Web Browser Skill (agent-browser)
Use agent-browser for web automation. It runs a headless Chromium instance by default and exposes a CLI optimized for AI agents.
Full command reference:
agent-browser --help
Installation
npm install -g agent-browser
agent-browser install # Download Chromium
# Linux only:
agent-browser install --with-deps # Install system deps
Core Workflow (recommended)
- Open a page
agent-browser open https://example.com - Get a snapshot (refs)
agent-browser snapshot -i # Interactive elements only # or JSON for machine parsing agent-browser snapshot -i --json - Interact using refs
agent-browser click @e2 agent-browser fill @e3 "test@example.com" agent-browser get text @e1 - Re-snapshot after changes
agent-browser snapshot -i --json
Refs (@e1, @e2, …) are deterministic and ideal for AI workflows.
Common Commands
agent-browser open <url> # Navigate (alias: goto)
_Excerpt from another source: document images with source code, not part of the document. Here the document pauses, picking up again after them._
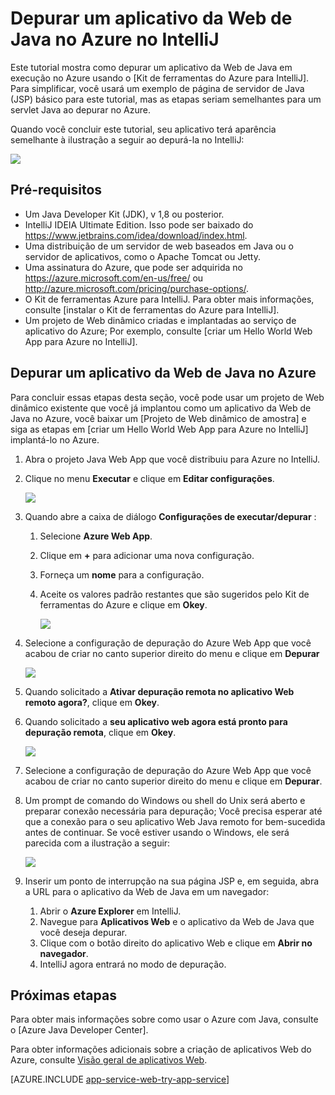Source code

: <properties 
    pageTitle="Depurar um aplicativo da Web de Java no Azure em IntelliJ | Microsoft Azure" 
    description="Este tutorial mostra como usar o Kit de ferramentas do Azure para IntelliJ para depurar um aplicativo da Web de Java em execução no Azure." 
    services="app-service\web" 
    documentationCenter="java" 
    authors="selvasingh" 
    manager="wpickett" 
    editor=""/>

<tags 
    ms.service="app-service-web" 
    ms.workload="web" 
    ms.tgt_pltfrm="na" 
    ms.devlang="Java" 
    ms.topic="article" 
    ms.date="09/20/2016" 
    ms.author="asirveda;robmcm"/>

# <a name="debug-a-java-web-app-on-azure-in-intellij"></a>Depurar um aplicativo da Web de Java no Azure no IntelliJ

Este tutorial mostra como depurar um aplicativo da Web de Java em execução no Azure usando o [Kit de ferramentas do Azure para IntelliJ]. Para simplificar, você usará um exemplo de página de servidor de Java (JSP) básico para este tutorial, mas as etapas seriam semelhantes para um servlet Java ao depurar no Azure.

Quando você concluir este tutorial, seu aplicativo terá aparência semelhante à ilustração a seguir ao depurá-la no IntelliJ:

![][01]
 
## <a name="prerequisites"></a>Pré-requisitos

* Um Java Developer Kit (JDK), v 1,8 ou posterior.
* IntelliJ IDEIA Ultimate Edition. Isso pode ser baixado do <https://www.jetbrains.com/idea/download/index.html>.
* Uma distribuição de um servidor de web baseados em Java ou o servidor de aplicativos, como o Apache Tomcat ou Jetty.
* Uma assinatura do Azure, que pode ser adquirida no <https://azure.microsoft.com/en-us/free/> ou <http://azure.microsoft.com/pricing/purchase-options/>.
* O Kit de ferramentas Azure para IntelliJ. Para obter mais informações, consulte [instalar o Kit de ferramentas do Azure para IntelliJ].
* Um projeto de Web dinâmico criadas e implantadas ao serviço de aplicativo do Azure; Por exemplo, consulte [criar um Hello World Web App para Azure no IntelliJ].

## <a name="to-debug-a-java-web-app-on-azure"></a>Depurar um aplicativo da Web de Java no Azure

Para concluir essas etapas desta seção, você pode usar um projeto de Web dinâmico existente que você já implantou como um aplicativo da Web de Java no Azure, você baixar um [Projeto de Web dinâmico de amostra] e siga as etapas em [criar um Hello World Web App para Azure no IntelliJ] implantá-lo no Azure. 

1. Abra o projeto Java Web App que você distribuiu para Azure no IntelliJ.

1. Clique no menu **Executar** e clique em **Editar configurações**.

    ![][02]

1. Quando abre a caixa de diálogo **Configurações de executar/depurar** : 

    1. Selecione **Azure Web App**.
    1. Clique em **+** para adicionar uma nova configuração.
    1. Forneça um **nome** para a configuração.
    1. Aceite os valores padrão restantes que são sugeridos pelo Kit de ferramentas do Azure e clique em **Okey**.

        ![][03]

1. Selecione a configuração de depuração do Azure Web App que você acabou de criar no canto superior direito do menu e clique em **Depurar**

    ![][04]

1. Quando solicitado a **Ativar depuração remota no aplicativo Web remoto agora?**, clique em **Okey**.

1. Quando solicitado a **seu aplicativo web agora está pronto para depuração remota**, clique em **Okey**.

    ![][05]

1. Selecione a configuração de depuração do Azure Web App que você acabou de criar no canto superior direito do menu e clique em **Depurar**.

1. Um prompt de comando do Windows ou shell do Unix será aberto e preparar conexão necessária para depuração; Você precisa esperar até que a conexão para o seu aplicativo Web Java remoto for bem-sucedida antes de continuar. Se você estiver usando o Windows, ele será parecida com a ilustração a seguir:

    ![][06]

1. Inserir um ponto de interrupção na sua página JSP e, em seguida, abra a URL para o aplicativo da Web de Java em um navegador:

    1. Abrir o **Azure Explorer** em IntelliJ.
    1. Navegue para **Aplicativos Web** e o aplicativo da Web de Java que você deseja depurar.
    1. Clique com o botão direito do aplicativo Web e clique em **Abrir no navegador**.
    1. IntelliJ agora entrará no modo de depuração.

## <a name="next-steps"></a>Próximas etapas

Para obter mais informações sobre como usar o Azure com Java, consulte o [Azure Java Developer Center].

Para obter informações adicionais sobre a criação de aplicativos Web do Azure, consulte [Visão geral de aplicativos Web].

[AZURE.INCLUDE [app-service-web-try-app-service](../../includes/app-service-web-try-app-service.md)]

<!-- URL List -->

[Azure App Service]: http://go.microsoft.com/fwlink/?LinkId=529714
[Kit de ferramentas Azure para IntelliJ]: ../azure-toolkit-for-intellij.md
[Instalando o Kit de ferramentas do Azure para IntelliJ]: ../azure-toolkit-for-intellij-installation.md
[Criar um aplicativo de Web Olá mundo para Azure no IntelliJ]: ./app-service-web-intellij-create-hello-world-web-app.md
[Exemplo de projeto de dinâmico da Web]: http://go.microsoft.com/fwlink/?LinkId=817337

[Central de desenvolvedores do Azure Java]: https://azure.microsoft.com/develop/java/
[Visão geral de aplicativos Web]: ./app-service-web-overview.md

<!-- IMG List -->

[01]: ./media/app-service-web-debug-java-web-app-in-intellij/01-debug-java-web-app-in-intellij.png
[02]: ./media/app-service-web-debug-java-web-app-in-intellij/02-configure-intellij-remote-debug.png
[03]: ./media/app-service-web-debug-java-web-app-in-intellij/03-debug-configuration.png
[04]: ./media/app-service-web-debug-java-web-app-in-intellij/04-select-debug.png
[05]: ./media/app-service-web-debug-java-web-app-in-intellij/05-ready-for-remote-debugging.png
[06]: ./media/app-service-web-debug-java-web-app-in-intellij/06-windows-command-prompt-connection-successful-to-remote.png
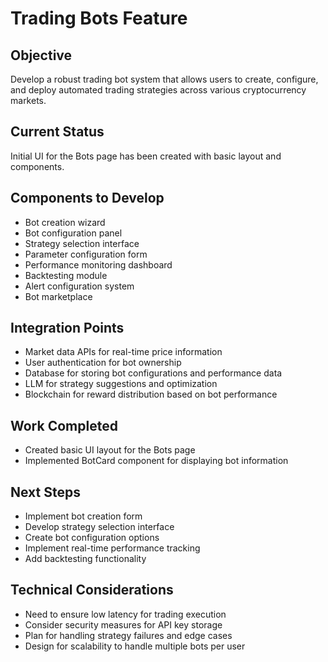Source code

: 
# Trading Bots Feature

## Objective
Develop a robust trading bot system that allows users to create, configure, and deploy automated trading strategies across various cryptocurrency markets.

## Current Status
Initial UI for the Bots page has been created with basic layout and components.

## Components to Develop
- Bot creation wizard
- Bot configuration panel
- Strategy selection interface
- Parameter configuration form
- Performance monitoring dashboard
- Backtesting module
- Alert configuration system
- Bot marketplace

## Integration Points
- Market data APIs for real-time price information
- User authentication for bot ownership
- Database for storing bot configurations and performance data
- LLM for strategy suggestions and optimization
- Blockchain for reward distribution based on bot performance

## Work Completed
- Created basic UI layout for the Bots page
- Implemented BotCard component for displaying bot information

## Next Steps
- Implement bot creation form
- Develop strategy selection interface
- Create bot configuration options
- Implement real-time performance tracking
- Add backtesting functionality

## Technical Considerations
- Need to ensure low latency for trading execution
- Consider security measures for API key storage
- Plan for handling strategy failures and edge cases
- Design for scalability to handle multiple bots per user
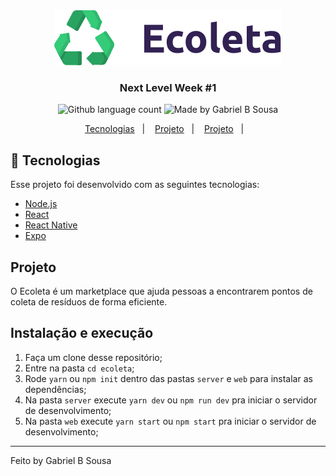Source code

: <div align="center">
  <a href="https://blusoft.org.br/home/entra-21/">
    <img src="web/src/assets/logo.svg" alt="Ecoleta">
  </a>
</div>

<h3 align="center">
  Next Level Week #1
</h3>

<p align="center">
  <img alt="Github language count" src="https://img.shields.io/github/languages/count/gabrielbudke/entra21?color=34cb79&style=plastic">

  <img alt="Made by Gabriel B Sousa" src="https://img.shields.io/badge/made%20by-Gabriel%20B%20Sousa-34cb79">
</p>

<p align="center">
  <a href="#rocket-tecnologias">Tecnologias</a>&nbsp;&nbsp;&nbsp;|&nbsp;&nbsp;&nbsp;
  <a href="#projeto">Projeto</a>&nbsp;&nbsp;&nbsp;|&nbsp;&nbsp;&nbsp;
  <a href="#projeto">Projeto</a>&nbsp;&nbsp;&nbsp;|&nbsp;&nbsp;&nbsp;
</p>

## :rocket: Tecnologias

Esse projeto foi desenvolvido com as seguintes tecnologias:

- [Node.js](https://nodejs.org/en/)
- [React](https://reactjs.org)
- [React Native](https://facebook.github.io/react-native/)
- [Expo](https://expo.io/)

## Projeto

O Ecoleta é um marketplace que ajuda pessoas a encontrarem pontos de coleta de resíduos de forma eficiente.

## Instalação e execução


1. Faça um clone desse repositório;
2. Entre na pasta `cd ecoleta`;
3. Rode `yarn` ou `npm init` dentro das pastas `server` e `web` para instalar as dependências;
4. Na pasta `server` execute `yarn dev` ou `npm run dev` pra iniciar o servidor de desenvolvimento;
5. Na pasta `web` execute `yarn start` ou `npm start` pra iniciar o servidor de desenvolvimento;

---
Feito by Gabriel B Sousa
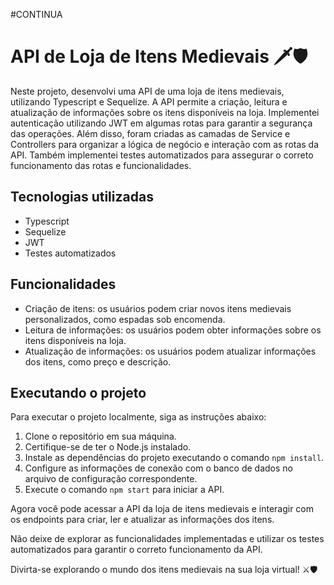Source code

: #CONTINUA

# API de Loja de Itens Medievais 🗡️🛡️

Neste projeto, desenvolvi uma API de uma loja de itens medievais, utilizando Typescript e Sequelize. A API permite a criação, leitura e atualização de informações sobre os itens disponíveis na loja. Implementei autenticação utilizando JWT em algumas rotas para garantir a segurança das operações. Além disso, foram criadas as camadas de Service e Controllers para organizar a lógica de negócio e interação com as rotas da API. Também implementei testes automatizados para assegurar o correto funcionamento das rotas e funcionalidades.

## Tecnologias utilizadas

- Typescript
- Sequelize
- JWT
- Testes automatizados

## Funcionalidades

- Criação de itens: os usuários podem criar novos itens medievais personalizados, como espadas sob encomenda.
- Leitura de informações: os usuários podem obter informações sobre os itens disponíveis na loja.
- Atualização de informações: os usuários podem atualizar informações dos itens, como preço e descrição.

## Executando o projeto

Para executar o projeto localmente, siga as instruções abaixo:

1. Clone o repositório em sua máquina.
2. Certifique-se de ter o Node.js instalado.
3. Instale as dependências do projeto executando o comando `npm install`.
4. Configure as informações de conexão com o banco de dados no arquivo de configuração correspondente.
5. Execute o comando `npm start` para iniciar a API.

Agora você pode acessar a API da loja de itens medievais e interagir com os endpoints para criar, ler e atualizar as informações dos itens.

Não deixe de explorar as funcionalidades implementadas e utilizar os testes automatizados para garantir o correto funcionamento da API.

Divirta-se explorando o mundo dos itens medievais na sua loja virtual! ⚔️🛡️
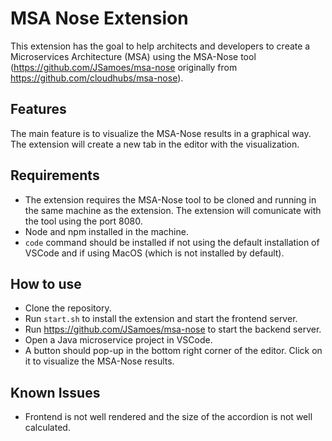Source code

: # MSA Nose Extension

This extension has the goal to help architects and developers to create a Microservices Architecture (MSA) using the MSA-Nose tool (https://github.com/JSamoes/msa-nose originally from https://github.com/cloudhubs/msa-nose).

## Features

The main feature is to visualize the MSA-Nose results in a graphical way. The extension will create a new tab in the editor with the visualization.

## Requirements

* The extension requires the MSA-Nose tool to be cloned and running in the same machine as the extension. The extension will comunicate with the tool using the port 8080.
* Node and npm installed in the machine.
* `code` command should be installed if not using the default installation of VSCode and if using MacOS (which is not installed by default).

## How to use

* Clone the repository.
* Run `start.sh` to install the extension and start the frontend server.
* Run https://github.com/JSamoes/msa-nose to start the backend server.
* Open a Java microservice project in VSCode.
* A button should pop-up in the bottom right corner of the editor. Click on it to visualize the MSA-Nose results.


## Known Issues

* Frontend is not well rendered and the size of the accordion is not well calculated.
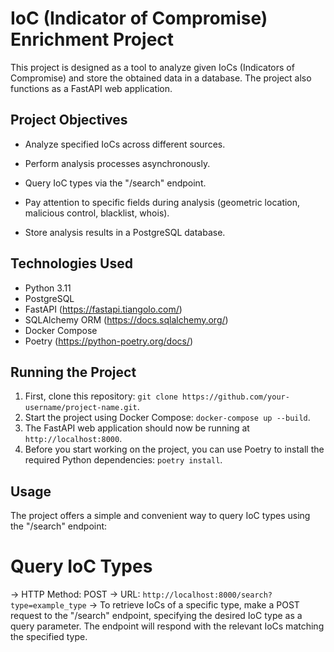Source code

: # IoC (Indicator of Compromise) Enrichment Project

This project is designed as a tool to analyze given IoCs (Indicators of Compromise) and store the obtained data in a database. The project also functions as a FastAPI web application.

## Project Objectives

- Analyze specified IoCs across different sources.
  
- Perform analysis processes asynchronously.
  
- Query IoC types via the "/search" endpoint.
  
- Pay attention to specific fields during analysis (geometric location, malicious control, blacklist, whois).
  
- Store analysis results in a PostgreSQL database.

## Technologies Used

- Python 3.11
- PostgreSQL
- FastAPI (https://fastapi.tiangolo.com/)
- SQLAlchemy ORM (https://docs.sqlalchemy.org/)
- Docker Compose
- Poetry (https://python-poetry.org/docs/)


## Running the Project

1. First, clone this repository: `git clone https://github.com/your-username/project-name.git`.
2. Start the project using Docker Compose: `docker-compose up --build`.
3. The FastAPI web application should now be running at `http://localhost:8000`.
4. Before you start working on the project, you can use Poetry to install the required Python dependencies: `poetry install`.


## Usage

The project offers a simple and convenient way to query IoC types using the "/search" endpoint:

# Query IoC Types

-> HTTP Method: POST
-> URL: `http://localhost:8000/search?type=example_type`
-> To retrieve IoCs of a specific type, make a POST request to the "/search" endpoint, specifying the desired IoC type as a query parameter. The endpoint will respond with the relevant IoCs matching the specified type.





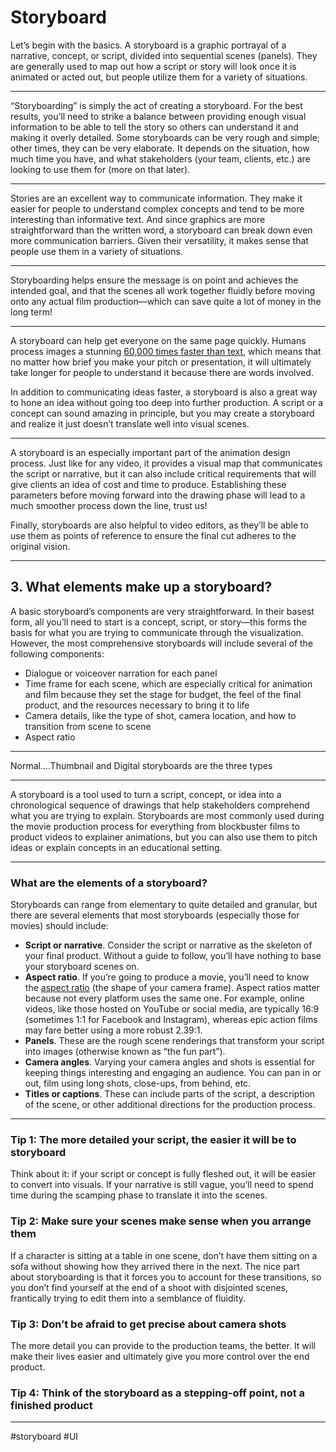 # Storyboard
Let’s begin with the basics. A storyboard is a graphic portrayal of a narrative, concept, or script, divided into sequential scenes (panels). They are generally used to map out how a script or story will look once it is animated or acted out, but people utilize them for a variety of situations.
***
“Storyboarding” is simply the act of creating a storyboard. For the best results, you’ll need to strike a balance between providing enough visual information to be able to tell the story so others can understand it and making it overly detailed. Some storyboards can be very rough and simple; other times, they can be very elaborate. It depends on the situation, how much time you have, and what stakeholders (your team, clients, etc.) are looking to use them for (more on that later).
***
Stories are an excellent way to communicate information. They make it easier for people to understand complex concepts and tend to be more interesting than informative text. And since graphics are more straightforward than the written word, a storyboard can break down even more communication barriers. Given their versatility, it makes sense that people use them in a variety of situations.
***
Storyboarding helps ensure the message is on point and achieves the intended goal, and that the scenes all work together fluidly before moving onto any actual film production—which can save quite a lot of money in the long term!
***
A storyboard can help get everyone on the same page quickly. Humans process images a stunning [60,000 times faster than text](https://www.t-sciences.com/news/humans-process-visual-data-better), which means that no matter how brief you make your pitch or presentation, it will ultimately take longer for people to understand it because there are words involved. 

In addition to communicating ideas faster, a storyboard is also a great way to hone an idea without going too deep into further production. A script or a concept can sound amazing in principle, but you may create a storyboard and realize it just doesn’t translate well into visual scenes.
***
A storyboard is an especially important part of the animation design process. Just like for any video, it provides a visual map that communicates the script or narrative, but it can also include critical requirements that will give clients an idea of cost and time to produce. Establishing these parameters before moving forward into the drawing phase will lead to a much smoother process down the line, trust us! 

Finally, storyboards are also helpful to video editors, as they’ll be able to use them as points of reference to ensure the final cut adheres to the original vision.
***
## 3. What elements make up a storyboard?

A basic storyboard’s components are very straightforward. In their basest form, all you’ll need to start is a concept, script, or story—this forms the basis for what you are trying to communicate through the visualization. However, the most comprehensive storyboards will include several of the following components:
-   Dialogue or voiceover narration for each panel
-   Time frame for each scene, which are especially critical for animation and film because they set the stage for budget, the feel of the final product, and the resources necessary to bring it to life
-   Camera details, like the type of shot, camera location, and how to transition from scene to scene 
-   Aspect ratio
***
Normal....Thumbnail and Digital storyboards are the three types
***
A storyboard is a tool used to turn a script, concept, or idea into a chronological sequence of drawings that help stakeholders comprehend what you are trying to explain. Storyboards are most commonly used during the movie production process for everything from blockbuster films to product videos to explainer animations, but you can also use them to pitch ideas or explain concepts in an educational setting.
***
### What are the elements of a storyboard?

Storyboards can range from elementary to quite detailed and granular, but there are several elements that most storyboards (especially those for movies) should include:

-   **Script or narrative**. Consider the script or narrative as the skeleton of your final product. Without a guide to follow, you’ll have nothing to base your storyboard scenes on. 
-   **Aspect ratio**. If you’re going to produce a movie, you’ll need to know the [aspect ratio](https://businessinsider.com/what-is-aspect-ratio) (the shape of your camera frame). Aspect ratios matter because not every platform uses the same one. For example, online videos, like those hosted on YouTube or social media, are typically 16:9 (sometimes 1:1 for Facebook and Instagram), whereas epic action films may fare better using a more robust 2.39:1. 
-   **Panels**. These are the rough scene renderings that transform your script into images (otherwise known as “the fun part”).
-   **Camera angles**. Varying your camera angles and shots is essential for keeping things interesting and engaging an audience. You can pan in or out, film using long shots, close-ups, from behind, etc.   
-   **Titles or captions**. These can include parts of the script, a description of the scene, or other additional directions for the production process.
***
### Tip 1: The more detailed your script, the easier it will be to storyboard

Think about it: if your script or concept is fully fleshed out, it will be easier to convert into visuals. If your narrative is still vague, you’ll need to spend time during the scamping phase to translate it into the scenes.

### Tip 2: Make sure your scenes make sense when you arrange them

If a character is sitting at a table in one scene, don’t have them sitting on a sofa without showing how they arrived there in the next. The nice part about storyboarding is that it forces you to account for these transitions, so you don’t find yourself at the end of a shoot with disjointed scenes, frantically trying to edit them into a semblance of fluidity. 

### Tip 3: Don’t be afraid to get precise about camera shots

The more detail you can provide to the production teams, the better. It will make their lives easier and ultimately give you more control over the end product.

### Tip 4: Think of the storyboard as a stepping-off point, not a finished product

***



#storyboard #UI 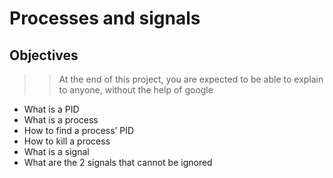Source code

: # Processes and signals

## Objectives

> > At the end of this project, you are expected to be able to explain to anyone,
> > without the help of google

* What is a PID
* What is a process
* How to find a process’ PID
* How to kill a process
* What is a signal
* What are the 2 signals that cannot be ignored

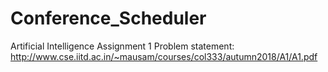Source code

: # Conference_Scheduler
Artificial Intelligence Assignment 1
Problem statement: http://www.cse.iitd.ac.in/~mausam/courses/col333/autumn2018/A1/A1.pdf

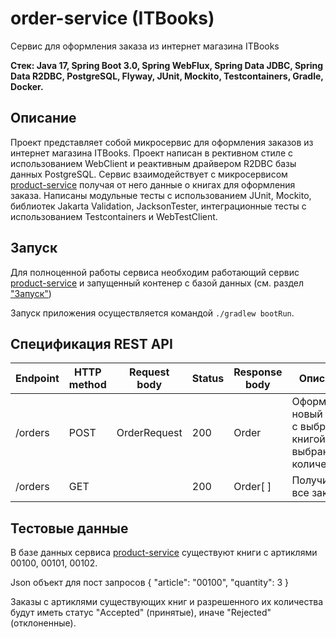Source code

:# order-service (ITBooks)
Сервис для оформления заказа из интернет магазина ITBooks

**Стек: Java 17, Spring Boot 3.0, Spring WebFlux, Spring Data JDBC, Spring Data R2DBC, PostgreSQL, Flyway, JUnit, Mockito, Testcontainers, Gradle, Docker.**
## Описание
Проект представляет собой микросервис для оформления заказов из интернет магазина ITBooks. 
Проект написан в рективном стиле с использованием WebClient и реактивным драйвером R2DBC базы данных PostgreSQL.
Сервис взаимодействует с микросервисом [product-service](https://github.com/ArtJDev/product-service) получая от него данные о книгах для оформления заказа.
Написаны модульные тесты с использованием JUnit, Mockito, библиотек Jakarta Validation, JacksonTester, интеграционные тесты с использованием Testcontainers и WebTestClient.
## Запуск
Для полноценной работы сервиса необходим работающий сервис [product-service](https://github.com/ArtJDev/product-service) 
и запущенный контенер с базой данных (см. раздел ["Запуск"](https://github.com/ArtJDev/product-service/blob/main/README.md#запуск))

Запуск приложения осуществляется командой `./gradlew bootRun`.
## Спецификация REST API
| Endpoint | HTTP method | Request body | Status | Response body | Описание |
|------------------|--------|--------------|-----|----------|-----------------------------------------------------------------|
| /orders          |  POST  | OrderRequest | 200 | Order    |	Оформить новый заказ с выбранной книгой и выбранным количеством |
| /orders          |  GET   |	             | 200 | Order[ ]	|	Получить все заказы |

## Тестовые данные
В базе данных сервиса [product-service](https://github.com/ArtJDev/product-service) существуют книги с артиклями 00100, 00101, 00102.

Json объект для пост запросов {
    "article": "00100",
    "quantity": 3
}

Заказы с артиклями существующих книг и разрешенного их количества будут иметь статус "Accepted" (принятые), иначе "Rejected" (отклоненные).
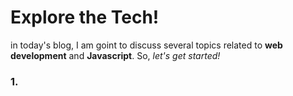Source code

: # Explore the Tech!

in today's blog, I am goint to discuss several topics related to **web development** and **Javascript**. So, _let's get started!_

### 1.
agent-browser snapshot # Accessibility tree with refs
agent-browser click <sel|@ref>
agent-browser fill <sel|@ref> <text>
agent-browser type <sel|@ref> <text>
agent-browser press <key> # e.g. Enter, Tab, Control+a
agent-browser get text <sel|@ref>
agent-browser screenshot [path] # Use --full for full page
agent-browser close # Close browser
Semantic Finders (optional)
agent-browser find role button click --name "Submit"
agent-browser find label "Email" fill "test@test.com"
Helpful Options
- Headed mode (visible browser):
agent-browser open https://example.com --headed - Persistent profile (cookies/logins):
agent-browser --profile ~/.myapp-profile open https://example.com - Isolated sessions:
agent-browser --session agent1 open https://example.com - Agent-friendly JSON output:
agent-browser snapshot -i --json agent-browser get text @e1 --json - Local files (file://):
agent-browser --allow-file-access open file:///path/to/page.html
When to Use
Use this skill whenever the agent needs to browse the web, inspect pages, click buttons, fill forms, or capture screenshots.